▶ _TO DO_
From the records below, transcribe exactly the lines that begin at the line with "Computer Core / 9 Rating 100 — 130" and end at the line with "Fuel Processor All fuel in 2 days 35 1.", both included.

▶ _Plain-text document sources_
________________________

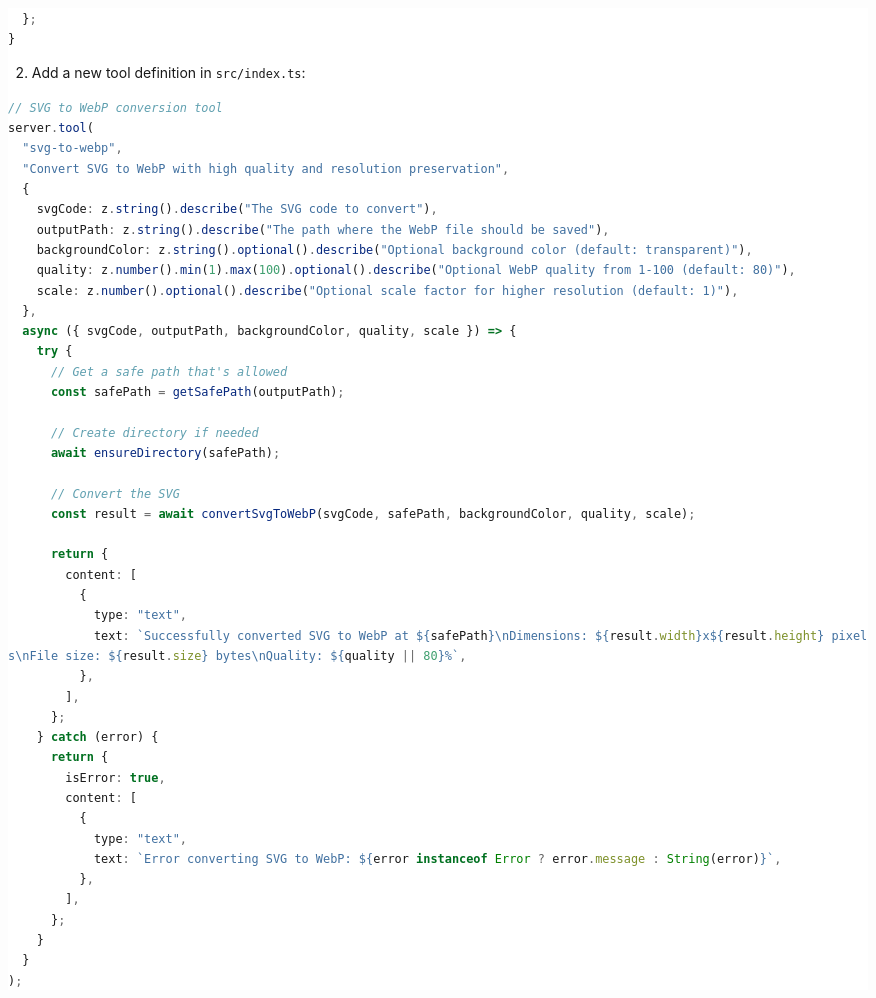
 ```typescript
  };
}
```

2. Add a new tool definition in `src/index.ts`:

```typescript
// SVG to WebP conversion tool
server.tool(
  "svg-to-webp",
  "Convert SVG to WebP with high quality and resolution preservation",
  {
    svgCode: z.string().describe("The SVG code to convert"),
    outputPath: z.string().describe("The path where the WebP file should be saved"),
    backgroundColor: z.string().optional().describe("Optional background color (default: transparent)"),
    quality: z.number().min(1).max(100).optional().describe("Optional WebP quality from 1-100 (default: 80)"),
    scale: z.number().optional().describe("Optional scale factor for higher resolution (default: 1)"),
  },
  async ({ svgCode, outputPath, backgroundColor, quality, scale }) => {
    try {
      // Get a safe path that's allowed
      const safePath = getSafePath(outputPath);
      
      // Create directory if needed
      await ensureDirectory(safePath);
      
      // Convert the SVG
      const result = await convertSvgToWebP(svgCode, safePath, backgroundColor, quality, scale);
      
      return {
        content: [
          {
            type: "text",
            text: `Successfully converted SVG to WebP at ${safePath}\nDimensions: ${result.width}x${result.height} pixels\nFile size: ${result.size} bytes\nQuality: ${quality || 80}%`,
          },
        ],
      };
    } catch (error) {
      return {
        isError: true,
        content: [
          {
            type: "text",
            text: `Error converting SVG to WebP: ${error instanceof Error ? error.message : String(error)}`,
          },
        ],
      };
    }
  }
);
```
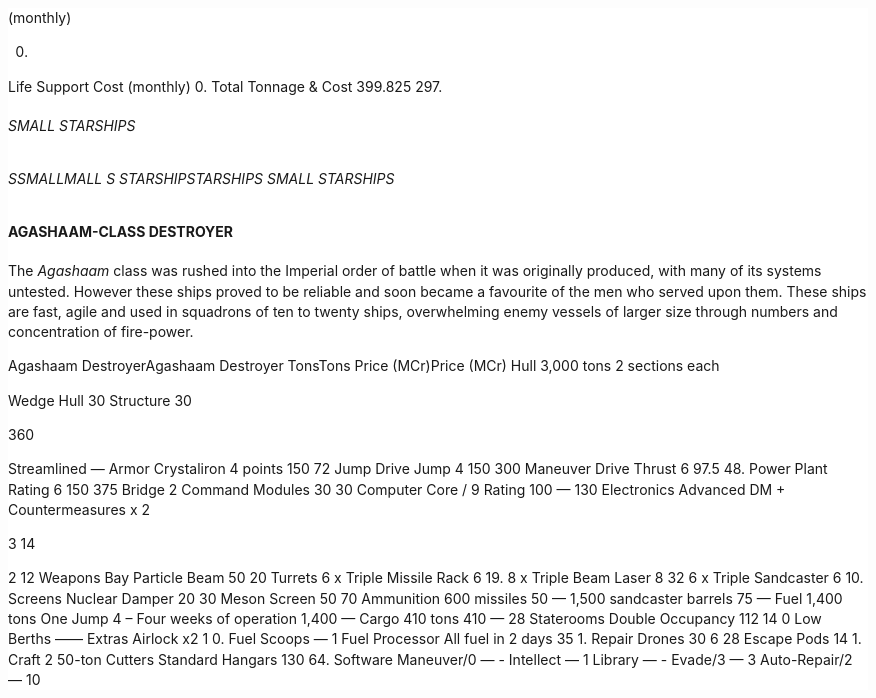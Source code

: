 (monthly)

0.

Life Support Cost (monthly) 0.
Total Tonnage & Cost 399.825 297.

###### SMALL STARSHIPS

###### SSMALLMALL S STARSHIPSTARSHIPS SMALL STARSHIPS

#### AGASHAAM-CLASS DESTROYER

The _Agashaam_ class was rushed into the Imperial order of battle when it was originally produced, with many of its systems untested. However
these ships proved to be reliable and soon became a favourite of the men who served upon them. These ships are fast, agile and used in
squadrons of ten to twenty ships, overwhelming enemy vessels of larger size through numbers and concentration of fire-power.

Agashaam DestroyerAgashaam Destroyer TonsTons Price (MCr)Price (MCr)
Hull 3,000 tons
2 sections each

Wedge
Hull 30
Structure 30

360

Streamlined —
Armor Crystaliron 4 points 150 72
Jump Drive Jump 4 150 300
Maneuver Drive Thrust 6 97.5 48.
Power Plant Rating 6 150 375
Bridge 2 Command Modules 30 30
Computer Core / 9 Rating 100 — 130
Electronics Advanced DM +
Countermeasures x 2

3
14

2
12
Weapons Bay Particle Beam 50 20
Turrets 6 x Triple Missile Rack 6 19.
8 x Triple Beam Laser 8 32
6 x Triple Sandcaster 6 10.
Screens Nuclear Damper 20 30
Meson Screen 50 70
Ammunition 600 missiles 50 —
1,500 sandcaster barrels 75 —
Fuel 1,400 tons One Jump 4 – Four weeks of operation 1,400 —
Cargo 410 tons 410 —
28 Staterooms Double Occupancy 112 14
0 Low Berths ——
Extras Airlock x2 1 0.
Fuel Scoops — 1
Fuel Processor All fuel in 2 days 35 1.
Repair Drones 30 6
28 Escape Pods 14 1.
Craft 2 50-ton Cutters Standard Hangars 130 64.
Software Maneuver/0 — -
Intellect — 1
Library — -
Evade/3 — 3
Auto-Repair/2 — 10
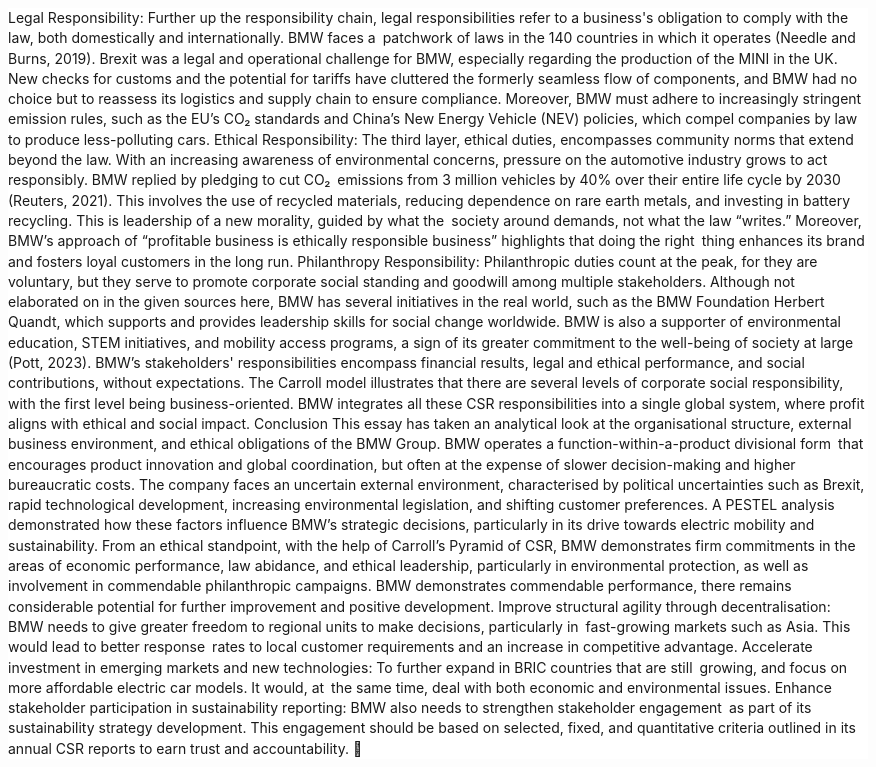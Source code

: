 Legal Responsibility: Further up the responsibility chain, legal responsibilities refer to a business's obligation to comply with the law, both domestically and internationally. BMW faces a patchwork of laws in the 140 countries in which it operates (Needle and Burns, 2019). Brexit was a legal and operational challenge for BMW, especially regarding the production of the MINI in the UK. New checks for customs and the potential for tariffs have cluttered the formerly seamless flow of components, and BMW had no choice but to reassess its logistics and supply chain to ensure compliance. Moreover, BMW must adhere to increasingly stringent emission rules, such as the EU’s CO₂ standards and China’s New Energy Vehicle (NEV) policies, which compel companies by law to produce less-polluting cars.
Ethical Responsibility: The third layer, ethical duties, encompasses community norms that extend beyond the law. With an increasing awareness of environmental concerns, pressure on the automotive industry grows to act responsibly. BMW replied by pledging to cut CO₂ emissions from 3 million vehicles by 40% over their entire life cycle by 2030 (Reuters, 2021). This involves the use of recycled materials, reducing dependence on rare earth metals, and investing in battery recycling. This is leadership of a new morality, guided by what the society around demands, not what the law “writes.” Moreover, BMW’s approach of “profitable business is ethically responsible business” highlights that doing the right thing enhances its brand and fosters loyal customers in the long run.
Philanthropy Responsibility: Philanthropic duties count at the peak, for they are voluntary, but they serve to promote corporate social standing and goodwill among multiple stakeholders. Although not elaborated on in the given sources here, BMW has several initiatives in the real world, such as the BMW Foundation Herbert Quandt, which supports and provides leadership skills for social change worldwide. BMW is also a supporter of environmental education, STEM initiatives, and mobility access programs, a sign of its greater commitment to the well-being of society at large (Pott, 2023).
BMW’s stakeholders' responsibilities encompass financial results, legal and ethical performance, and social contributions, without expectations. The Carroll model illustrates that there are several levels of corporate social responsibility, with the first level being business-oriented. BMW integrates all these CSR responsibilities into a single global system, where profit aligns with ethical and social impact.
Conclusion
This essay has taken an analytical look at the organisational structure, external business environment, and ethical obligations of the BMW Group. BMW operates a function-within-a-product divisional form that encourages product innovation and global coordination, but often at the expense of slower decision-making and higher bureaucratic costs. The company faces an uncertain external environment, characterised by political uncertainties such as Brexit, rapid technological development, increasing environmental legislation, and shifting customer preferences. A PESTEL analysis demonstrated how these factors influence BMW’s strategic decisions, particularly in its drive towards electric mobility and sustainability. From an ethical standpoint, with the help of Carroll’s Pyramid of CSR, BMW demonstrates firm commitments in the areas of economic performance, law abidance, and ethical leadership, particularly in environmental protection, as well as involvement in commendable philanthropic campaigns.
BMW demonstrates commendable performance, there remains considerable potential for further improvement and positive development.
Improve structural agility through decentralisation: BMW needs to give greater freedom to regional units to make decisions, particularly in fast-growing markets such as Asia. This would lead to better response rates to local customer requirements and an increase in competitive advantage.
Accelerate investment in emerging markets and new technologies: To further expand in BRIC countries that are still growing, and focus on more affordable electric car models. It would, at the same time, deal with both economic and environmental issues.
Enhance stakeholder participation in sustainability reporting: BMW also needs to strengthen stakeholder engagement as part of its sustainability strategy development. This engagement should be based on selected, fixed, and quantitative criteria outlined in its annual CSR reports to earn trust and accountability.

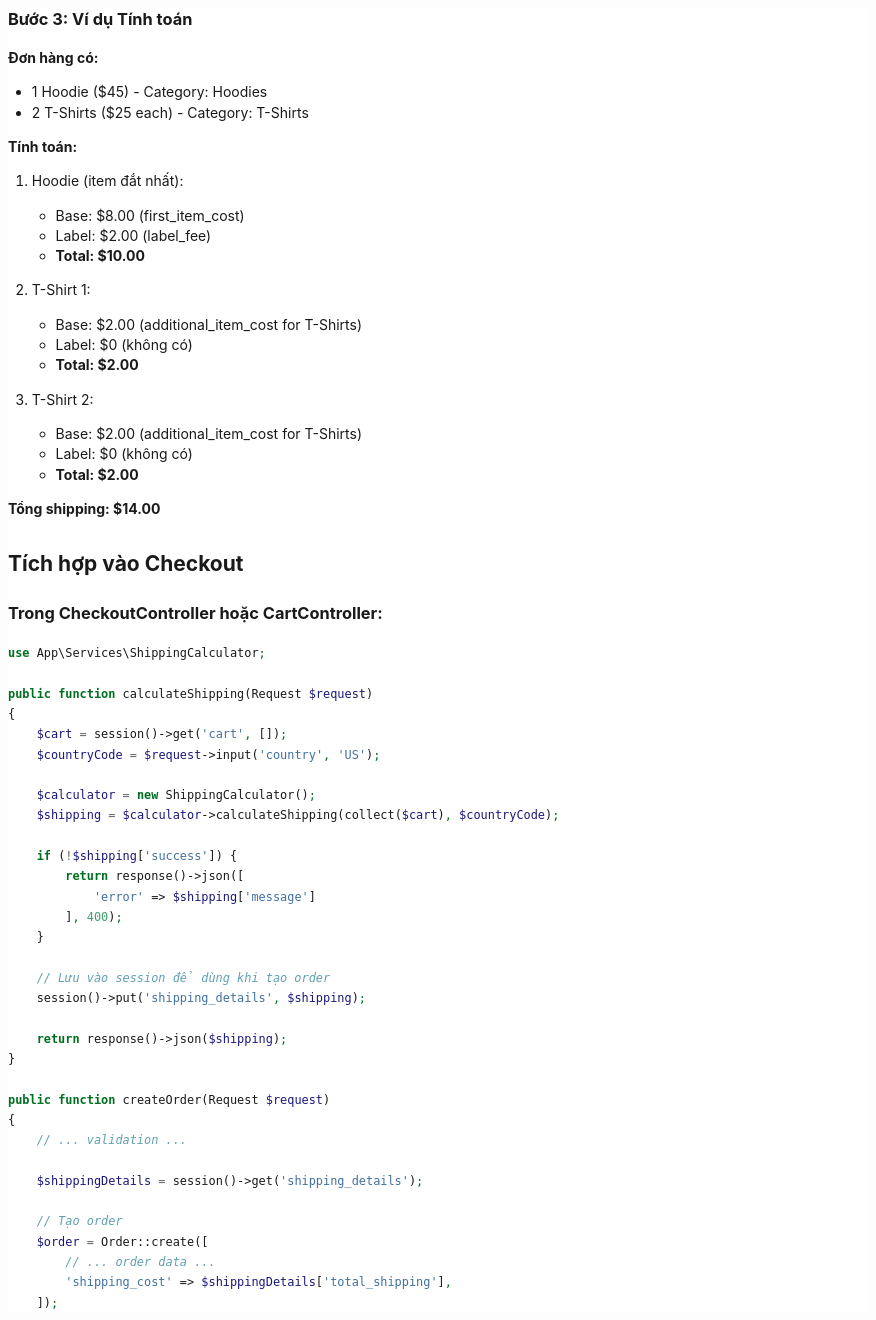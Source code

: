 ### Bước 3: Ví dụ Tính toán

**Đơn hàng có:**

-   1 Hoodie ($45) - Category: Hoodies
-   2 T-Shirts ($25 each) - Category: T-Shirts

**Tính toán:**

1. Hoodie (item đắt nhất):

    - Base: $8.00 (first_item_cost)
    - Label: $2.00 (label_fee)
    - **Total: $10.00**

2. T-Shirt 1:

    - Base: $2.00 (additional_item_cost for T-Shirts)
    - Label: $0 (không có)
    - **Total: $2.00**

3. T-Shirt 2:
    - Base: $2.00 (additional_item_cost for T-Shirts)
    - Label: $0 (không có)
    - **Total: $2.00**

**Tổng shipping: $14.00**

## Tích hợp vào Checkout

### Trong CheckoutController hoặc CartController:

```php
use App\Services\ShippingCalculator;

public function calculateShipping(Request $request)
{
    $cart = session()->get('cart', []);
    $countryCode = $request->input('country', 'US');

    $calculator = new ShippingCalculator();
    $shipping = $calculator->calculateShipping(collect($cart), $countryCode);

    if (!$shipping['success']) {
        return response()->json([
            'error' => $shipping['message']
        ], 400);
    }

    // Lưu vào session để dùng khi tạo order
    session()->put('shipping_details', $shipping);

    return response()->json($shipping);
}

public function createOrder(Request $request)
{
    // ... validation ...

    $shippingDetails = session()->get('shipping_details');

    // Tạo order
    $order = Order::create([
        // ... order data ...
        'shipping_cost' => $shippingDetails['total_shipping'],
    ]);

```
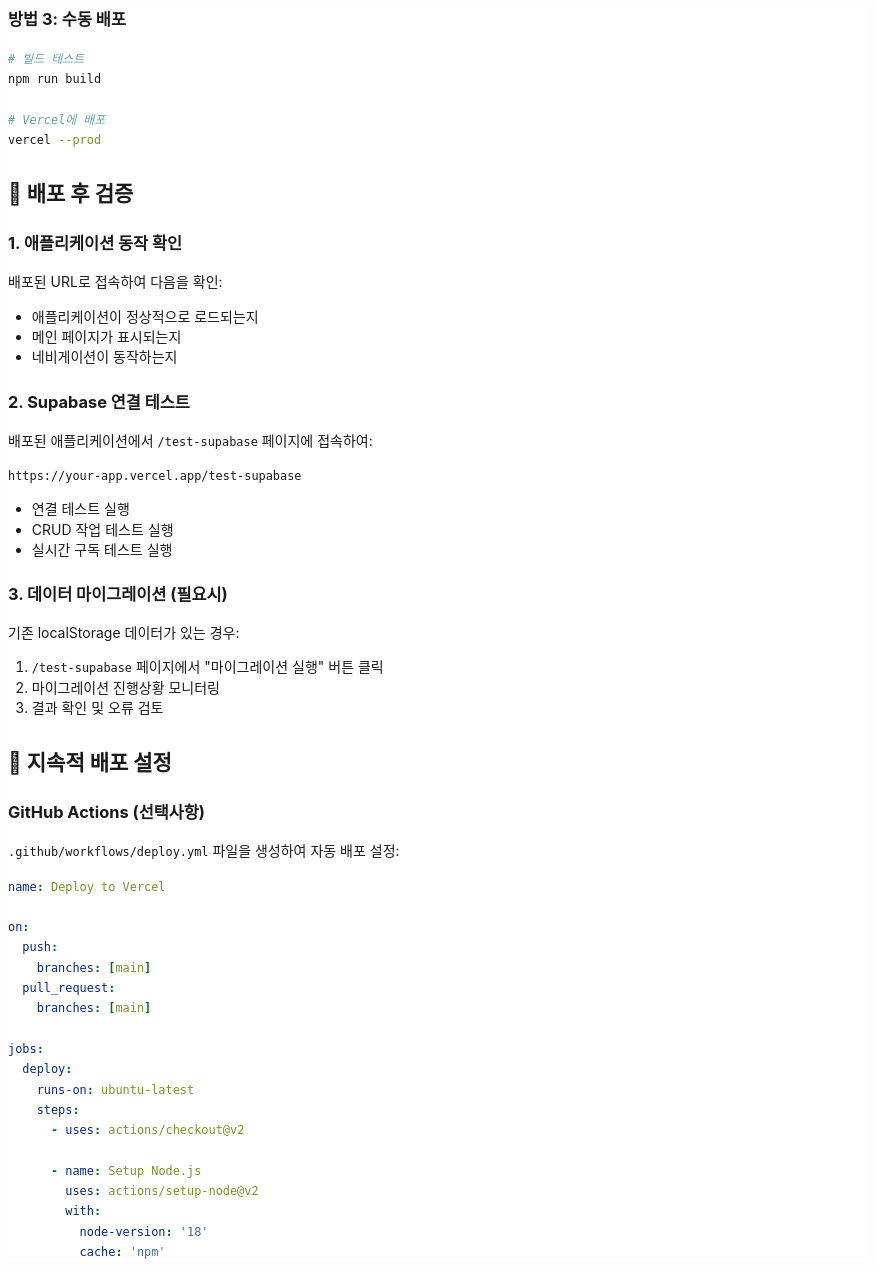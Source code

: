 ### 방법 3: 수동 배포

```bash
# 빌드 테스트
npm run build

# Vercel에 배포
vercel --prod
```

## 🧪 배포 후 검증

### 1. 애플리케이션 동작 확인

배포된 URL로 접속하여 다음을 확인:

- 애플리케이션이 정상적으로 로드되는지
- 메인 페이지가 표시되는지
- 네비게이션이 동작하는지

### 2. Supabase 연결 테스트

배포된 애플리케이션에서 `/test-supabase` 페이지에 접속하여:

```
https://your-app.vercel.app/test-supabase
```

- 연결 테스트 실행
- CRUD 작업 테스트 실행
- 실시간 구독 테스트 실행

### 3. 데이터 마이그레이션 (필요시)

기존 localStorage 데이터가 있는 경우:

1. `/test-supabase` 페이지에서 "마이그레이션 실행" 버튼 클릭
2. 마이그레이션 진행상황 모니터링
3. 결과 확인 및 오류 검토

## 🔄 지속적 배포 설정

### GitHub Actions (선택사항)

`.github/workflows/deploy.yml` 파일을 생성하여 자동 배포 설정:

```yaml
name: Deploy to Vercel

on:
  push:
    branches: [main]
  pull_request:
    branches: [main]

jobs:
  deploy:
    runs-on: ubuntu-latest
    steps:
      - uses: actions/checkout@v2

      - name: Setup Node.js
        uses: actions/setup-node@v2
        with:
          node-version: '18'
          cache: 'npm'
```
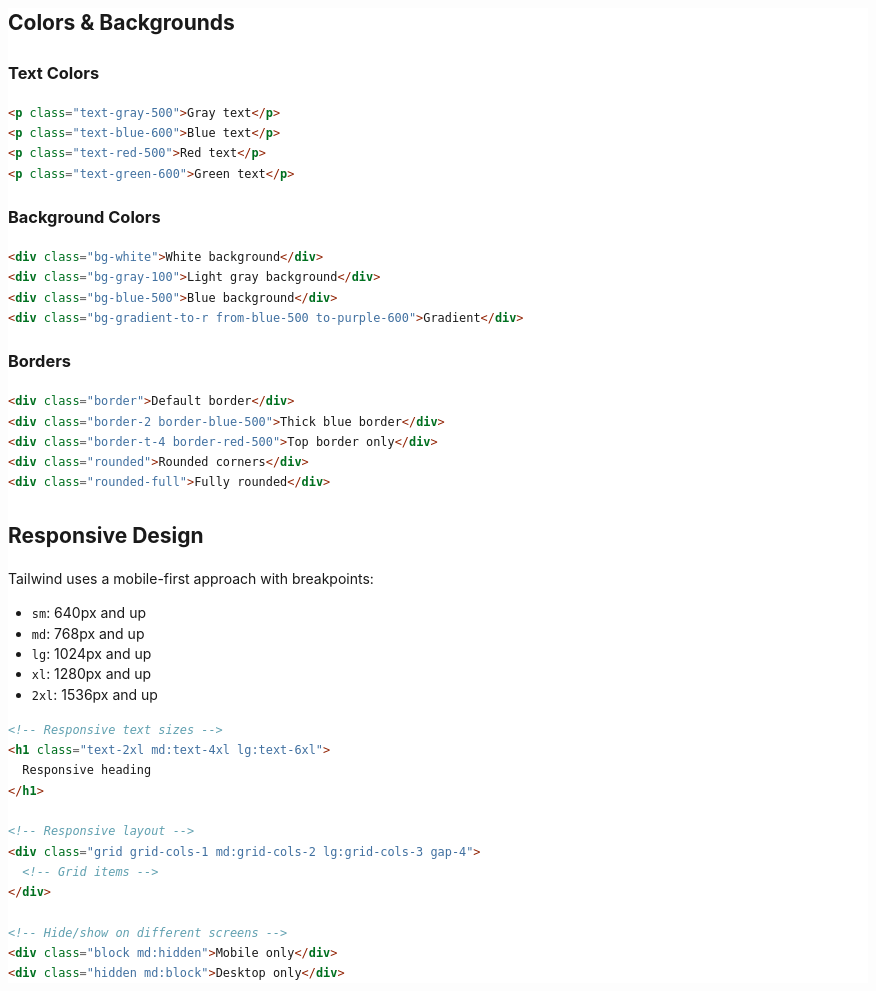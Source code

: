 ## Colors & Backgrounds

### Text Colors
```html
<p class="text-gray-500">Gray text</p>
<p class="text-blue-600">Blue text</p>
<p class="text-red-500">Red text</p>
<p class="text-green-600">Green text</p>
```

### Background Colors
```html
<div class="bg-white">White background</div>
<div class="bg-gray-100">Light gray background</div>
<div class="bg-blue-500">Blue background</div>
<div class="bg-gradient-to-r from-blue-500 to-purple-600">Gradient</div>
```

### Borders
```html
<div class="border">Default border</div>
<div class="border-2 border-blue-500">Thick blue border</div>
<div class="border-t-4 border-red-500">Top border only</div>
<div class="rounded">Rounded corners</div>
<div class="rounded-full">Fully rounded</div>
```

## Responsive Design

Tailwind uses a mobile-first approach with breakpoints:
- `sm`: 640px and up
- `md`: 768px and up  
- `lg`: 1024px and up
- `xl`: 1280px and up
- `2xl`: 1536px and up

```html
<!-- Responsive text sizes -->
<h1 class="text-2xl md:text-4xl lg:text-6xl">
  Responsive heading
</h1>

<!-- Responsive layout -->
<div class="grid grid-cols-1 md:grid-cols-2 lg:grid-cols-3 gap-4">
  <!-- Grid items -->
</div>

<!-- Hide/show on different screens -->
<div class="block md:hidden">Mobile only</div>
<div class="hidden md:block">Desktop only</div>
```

________________________

▶ _REPLY TO THE EXERCISE_
Computer Core / 9 Rating 100 — 130
Electronics Advanced DM +
Countermeasures x 2

3
14

2
12
Weapons Bay Particle Beam 50 20
Turrets 6 x Triple Missile Rack 6 19.
8 x Triple Beam Laser 8 32
6 x Triple Sandcaster 6 10.
Screens Nuclear Damper 20 30
Meson Screen 50 70
Ammunition 600 missiles 50 —
1,500 sandcaster barrels 75 —
Fuel 1,400 tons One Jump 4 – Four weeks of operation 1,400 —
Cargo 410 tons 410 —
28 Staterooms Double Occupancy 112 14
0 Low Berths ——
Extras Airlock x2 1 0.
Fuel Scoops — 1
Fuel Processor All fuel in 2 days 35 1.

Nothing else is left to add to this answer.